## What you need to do
The response must contain every line below in which "meeting" appears.
─── Supplied material ───
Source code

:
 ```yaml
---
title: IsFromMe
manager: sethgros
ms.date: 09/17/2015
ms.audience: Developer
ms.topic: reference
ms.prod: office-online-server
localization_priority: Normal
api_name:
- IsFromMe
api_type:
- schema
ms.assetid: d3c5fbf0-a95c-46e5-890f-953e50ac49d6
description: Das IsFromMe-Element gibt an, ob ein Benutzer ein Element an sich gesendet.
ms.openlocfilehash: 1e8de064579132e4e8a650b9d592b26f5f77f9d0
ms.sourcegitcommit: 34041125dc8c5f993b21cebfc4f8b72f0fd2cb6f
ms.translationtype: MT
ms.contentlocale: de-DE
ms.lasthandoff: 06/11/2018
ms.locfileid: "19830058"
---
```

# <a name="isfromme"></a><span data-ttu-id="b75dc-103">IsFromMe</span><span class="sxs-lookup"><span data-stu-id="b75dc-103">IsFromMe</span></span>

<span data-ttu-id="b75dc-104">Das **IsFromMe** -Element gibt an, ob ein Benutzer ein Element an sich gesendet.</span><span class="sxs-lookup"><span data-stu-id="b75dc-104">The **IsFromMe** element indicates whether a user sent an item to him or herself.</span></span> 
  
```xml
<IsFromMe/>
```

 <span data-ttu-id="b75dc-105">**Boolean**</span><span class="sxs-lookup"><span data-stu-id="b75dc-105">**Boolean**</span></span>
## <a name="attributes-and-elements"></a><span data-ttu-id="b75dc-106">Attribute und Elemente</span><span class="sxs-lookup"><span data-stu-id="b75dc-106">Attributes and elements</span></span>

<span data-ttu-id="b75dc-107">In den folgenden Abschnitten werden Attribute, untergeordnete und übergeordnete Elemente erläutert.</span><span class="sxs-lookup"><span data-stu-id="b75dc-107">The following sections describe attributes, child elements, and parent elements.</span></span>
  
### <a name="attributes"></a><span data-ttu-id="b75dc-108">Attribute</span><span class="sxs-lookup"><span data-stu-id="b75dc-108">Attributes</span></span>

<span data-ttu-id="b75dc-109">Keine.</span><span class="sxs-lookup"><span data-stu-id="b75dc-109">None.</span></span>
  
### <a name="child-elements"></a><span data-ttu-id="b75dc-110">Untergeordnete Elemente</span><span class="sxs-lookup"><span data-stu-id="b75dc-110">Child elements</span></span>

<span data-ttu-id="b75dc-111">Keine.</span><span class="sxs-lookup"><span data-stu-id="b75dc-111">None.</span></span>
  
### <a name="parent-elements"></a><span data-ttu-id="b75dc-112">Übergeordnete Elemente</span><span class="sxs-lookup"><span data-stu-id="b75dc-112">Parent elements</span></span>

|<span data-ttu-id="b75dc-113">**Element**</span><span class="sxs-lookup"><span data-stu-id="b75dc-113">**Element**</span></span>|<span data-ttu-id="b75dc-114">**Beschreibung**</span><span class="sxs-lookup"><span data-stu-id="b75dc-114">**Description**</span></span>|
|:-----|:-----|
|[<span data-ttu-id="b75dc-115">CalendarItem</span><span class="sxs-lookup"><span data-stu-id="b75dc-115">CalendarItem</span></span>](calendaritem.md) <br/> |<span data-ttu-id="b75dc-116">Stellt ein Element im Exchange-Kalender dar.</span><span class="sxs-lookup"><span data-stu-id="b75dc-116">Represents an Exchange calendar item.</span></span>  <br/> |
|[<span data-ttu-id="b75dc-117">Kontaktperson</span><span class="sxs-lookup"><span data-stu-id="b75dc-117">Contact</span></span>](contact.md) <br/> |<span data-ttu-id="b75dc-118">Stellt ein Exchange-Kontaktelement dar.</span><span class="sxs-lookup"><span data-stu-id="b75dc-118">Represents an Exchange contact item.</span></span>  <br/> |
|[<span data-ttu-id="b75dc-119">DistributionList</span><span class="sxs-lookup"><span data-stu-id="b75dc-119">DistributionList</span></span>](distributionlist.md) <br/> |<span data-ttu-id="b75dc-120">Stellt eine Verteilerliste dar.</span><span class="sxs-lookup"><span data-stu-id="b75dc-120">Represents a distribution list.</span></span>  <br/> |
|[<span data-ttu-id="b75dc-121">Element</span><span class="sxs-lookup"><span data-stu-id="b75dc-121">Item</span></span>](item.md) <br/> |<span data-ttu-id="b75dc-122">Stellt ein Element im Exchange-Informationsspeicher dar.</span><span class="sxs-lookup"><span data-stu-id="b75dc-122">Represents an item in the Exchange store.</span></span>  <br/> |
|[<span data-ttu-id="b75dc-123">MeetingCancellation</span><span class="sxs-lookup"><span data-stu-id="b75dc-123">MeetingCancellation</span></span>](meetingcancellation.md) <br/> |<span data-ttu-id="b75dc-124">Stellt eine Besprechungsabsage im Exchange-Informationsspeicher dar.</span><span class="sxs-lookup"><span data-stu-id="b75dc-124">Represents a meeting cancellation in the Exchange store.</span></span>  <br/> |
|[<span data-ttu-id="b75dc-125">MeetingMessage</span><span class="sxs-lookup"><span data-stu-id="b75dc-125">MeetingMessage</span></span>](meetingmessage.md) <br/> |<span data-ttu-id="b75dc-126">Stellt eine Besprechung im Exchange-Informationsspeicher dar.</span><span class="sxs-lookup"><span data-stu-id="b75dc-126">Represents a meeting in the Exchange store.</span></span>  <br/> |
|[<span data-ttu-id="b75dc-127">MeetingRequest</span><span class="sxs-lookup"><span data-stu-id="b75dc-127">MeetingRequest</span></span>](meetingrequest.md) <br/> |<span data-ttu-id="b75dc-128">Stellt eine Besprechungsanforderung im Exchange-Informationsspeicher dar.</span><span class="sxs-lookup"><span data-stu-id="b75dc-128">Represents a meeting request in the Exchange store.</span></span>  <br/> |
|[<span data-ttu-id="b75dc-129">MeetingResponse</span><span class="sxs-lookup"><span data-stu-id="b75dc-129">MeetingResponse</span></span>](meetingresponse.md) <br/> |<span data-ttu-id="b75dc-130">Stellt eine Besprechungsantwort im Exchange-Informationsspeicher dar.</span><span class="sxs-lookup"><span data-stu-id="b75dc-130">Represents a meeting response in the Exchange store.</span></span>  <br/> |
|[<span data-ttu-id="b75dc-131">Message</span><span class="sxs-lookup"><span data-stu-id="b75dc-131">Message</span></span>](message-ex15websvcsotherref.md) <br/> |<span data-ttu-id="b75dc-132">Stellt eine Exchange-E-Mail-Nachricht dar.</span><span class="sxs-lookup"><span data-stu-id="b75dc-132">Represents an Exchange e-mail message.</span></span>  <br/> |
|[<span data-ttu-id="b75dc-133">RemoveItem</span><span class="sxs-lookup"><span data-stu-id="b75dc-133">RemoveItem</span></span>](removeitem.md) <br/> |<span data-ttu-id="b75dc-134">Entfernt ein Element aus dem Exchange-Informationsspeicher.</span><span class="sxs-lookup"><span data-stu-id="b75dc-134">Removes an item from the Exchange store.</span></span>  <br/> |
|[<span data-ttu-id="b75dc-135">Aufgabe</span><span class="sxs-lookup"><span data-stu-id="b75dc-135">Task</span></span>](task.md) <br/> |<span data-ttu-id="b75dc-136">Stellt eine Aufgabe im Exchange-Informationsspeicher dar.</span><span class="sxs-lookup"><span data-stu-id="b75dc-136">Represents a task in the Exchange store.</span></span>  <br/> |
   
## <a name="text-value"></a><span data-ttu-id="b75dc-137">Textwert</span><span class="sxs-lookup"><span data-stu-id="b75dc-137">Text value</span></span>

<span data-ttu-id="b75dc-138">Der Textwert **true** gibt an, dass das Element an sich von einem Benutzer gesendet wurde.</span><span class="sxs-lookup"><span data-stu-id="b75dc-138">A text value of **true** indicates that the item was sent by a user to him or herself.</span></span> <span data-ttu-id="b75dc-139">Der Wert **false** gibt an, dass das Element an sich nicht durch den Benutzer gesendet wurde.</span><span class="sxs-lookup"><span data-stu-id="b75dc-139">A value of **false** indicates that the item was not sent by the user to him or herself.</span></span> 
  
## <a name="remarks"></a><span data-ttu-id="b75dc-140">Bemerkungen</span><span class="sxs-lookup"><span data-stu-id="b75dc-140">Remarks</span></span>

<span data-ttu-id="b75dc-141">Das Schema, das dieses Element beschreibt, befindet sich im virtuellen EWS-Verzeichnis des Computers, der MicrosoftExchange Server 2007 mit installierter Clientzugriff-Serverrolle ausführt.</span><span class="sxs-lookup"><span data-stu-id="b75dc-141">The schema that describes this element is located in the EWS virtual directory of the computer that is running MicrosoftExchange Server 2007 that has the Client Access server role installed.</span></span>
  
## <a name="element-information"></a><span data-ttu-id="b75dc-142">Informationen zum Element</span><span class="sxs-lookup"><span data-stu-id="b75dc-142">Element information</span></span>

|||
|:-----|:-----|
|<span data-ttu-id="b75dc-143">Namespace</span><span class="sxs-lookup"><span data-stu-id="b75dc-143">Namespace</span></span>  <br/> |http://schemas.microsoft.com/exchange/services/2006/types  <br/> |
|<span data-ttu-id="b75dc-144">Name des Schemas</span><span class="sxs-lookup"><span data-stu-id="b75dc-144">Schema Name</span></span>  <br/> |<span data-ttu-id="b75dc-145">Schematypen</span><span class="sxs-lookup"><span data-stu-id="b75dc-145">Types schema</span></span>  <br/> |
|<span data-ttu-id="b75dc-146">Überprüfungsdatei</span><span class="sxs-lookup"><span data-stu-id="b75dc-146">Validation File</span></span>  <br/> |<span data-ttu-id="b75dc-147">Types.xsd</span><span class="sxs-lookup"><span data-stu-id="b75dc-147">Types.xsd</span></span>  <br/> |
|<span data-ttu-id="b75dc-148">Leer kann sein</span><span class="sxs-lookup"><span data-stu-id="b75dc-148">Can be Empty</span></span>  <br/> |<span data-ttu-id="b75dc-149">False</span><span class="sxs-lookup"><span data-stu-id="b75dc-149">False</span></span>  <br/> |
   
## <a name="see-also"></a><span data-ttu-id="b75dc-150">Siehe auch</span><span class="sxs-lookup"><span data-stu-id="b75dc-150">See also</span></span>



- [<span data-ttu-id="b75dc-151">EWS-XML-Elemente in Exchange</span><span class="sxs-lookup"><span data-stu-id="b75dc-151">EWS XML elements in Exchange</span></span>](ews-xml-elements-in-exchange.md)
───
## Answer
|[<span data-ttu-id="b75dc-123">MeetingCancellation</span><span class="sxs-lookup"><span data-stu-id="b75dc-123">MeetingCancellation</span></span>](meetingcancellation.md) <br/> |<span data-ttu-id="b75dc-124">Stellt eine Besprechungsabsage im Exchange-Informationsspeicher dar.</span><span class="sxs-lookup"><span data-stu-id="b75dc-124">Represents a meeting cancellation in the Exchange store.</span></span>  <br/> |
|[<span data-ttu-id="b75dc-125">MeetingMessage</span><span class="sxs-lookup"><span data-stu-id="b75dc-125">MeetingMessage</span></span>](meetingmessage.md) <br/> |<span data-ttu-id="b75dc-126">Stellt eine Besprechung im Exchange-Informationsspeicher dar.</span><span class="sxs-lookup"><span data-stu-id="b75dc-126">Represents a meeting in the Exchange store.</span></span>  <br/> |
|[<span data-ttu-id="b75dc-127">MeetingRequest</span><span class="sxs-lookup"><span data-stu-id="b75dc-127">MeetingRequest</span></span>](meetingrequest.md) <br/> |<span data-ttu-id="b75dc-128">Stellt eine Besprechungsanforderung im Exchange-Informationsspeicher dar.</span><span class="sxs-lookup"><span data-stu-id="b75dc-128">Represents a meeting request in the Exchange store.</span></span>  <br/> |
|[<span data-ttu-id="b75dc-129">MeetingResponse</span><span class="sxs-lookup"><span data-stu-id="b75dc-129">MeetingResponse</span></span>](meetingresponse.md) <br/> |<span data-ttu-id="b75dc-130">Stellt eine Besprechungsantwort im Exchange-Informationsspeicher dar.</span><span class="sxs-lookup"><span data-stu-id="b75dc-130">Represents a meeting response in the Exchange store.</span></span>  <br/> |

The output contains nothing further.